━━━━━ TASK DATA

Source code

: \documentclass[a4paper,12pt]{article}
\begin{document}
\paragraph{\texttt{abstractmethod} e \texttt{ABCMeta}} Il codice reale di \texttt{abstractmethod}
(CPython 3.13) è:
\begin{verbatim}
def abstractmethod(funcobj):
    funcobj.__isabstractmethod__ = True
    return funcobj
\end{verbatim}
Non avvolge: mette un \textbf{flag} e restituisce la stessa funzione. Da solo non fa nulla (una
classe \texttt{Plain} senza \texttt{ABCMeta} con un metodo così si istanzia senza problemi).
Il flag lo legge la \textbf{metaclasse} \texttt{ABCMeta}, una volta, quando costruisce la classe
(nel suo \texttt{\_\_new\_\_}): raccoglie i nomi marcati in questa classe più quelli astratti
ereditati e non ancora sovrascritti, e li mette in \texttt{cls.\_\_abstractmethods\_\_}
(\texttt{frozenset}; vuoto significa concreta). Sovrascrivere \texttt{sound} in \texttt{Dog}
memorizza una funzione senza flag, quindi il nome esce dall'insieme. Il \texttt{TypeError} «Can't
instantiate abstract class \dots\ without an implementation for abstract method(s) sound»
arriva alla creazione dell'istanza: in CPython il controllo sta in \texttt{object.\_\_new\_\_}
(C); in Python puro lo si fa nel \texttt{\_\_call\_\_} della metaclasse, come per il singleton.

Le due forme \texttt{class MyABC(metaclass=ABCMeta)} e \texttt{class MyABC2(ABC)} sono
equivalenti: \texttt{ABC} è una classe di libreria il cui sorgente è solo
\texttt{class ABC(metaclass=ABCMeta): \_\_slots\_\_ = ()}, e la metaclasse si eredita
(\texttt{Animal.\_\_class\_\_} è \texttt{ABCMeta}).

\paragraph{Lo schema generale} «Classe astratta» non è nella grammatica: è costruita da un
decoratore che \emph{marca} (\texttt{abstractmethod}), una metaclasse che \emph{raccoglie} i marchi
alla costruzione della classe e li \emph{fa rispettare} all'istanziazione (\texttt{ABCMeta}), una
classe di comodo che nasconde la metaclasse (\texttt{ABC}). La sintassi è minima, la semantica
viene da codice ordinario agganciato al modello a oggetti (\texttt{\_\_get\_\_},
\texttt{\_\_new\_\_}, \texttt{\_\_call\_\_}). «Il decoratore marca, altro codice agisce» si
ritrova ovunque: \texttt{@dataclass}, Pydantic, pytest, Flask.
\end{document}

━━━━━━━━━━

Each line in the listing above from the one containing "instantiate abstract class" through the one containing "(C); in Python" should be repeated exactly, and no other line.

(OUTPUT FOR THIS EXERCISE)
instantiate abstract class \dots\ without an implementation for abstract method(s) sound»
arriva alla creazione dell'istanza: in CPython il controllo sta in \texttt{object.\_\_new\_\_}
(C); in Python puro lo si fa nel \texttt{\_\_call\_\_} della metaclasse, come per il singleton.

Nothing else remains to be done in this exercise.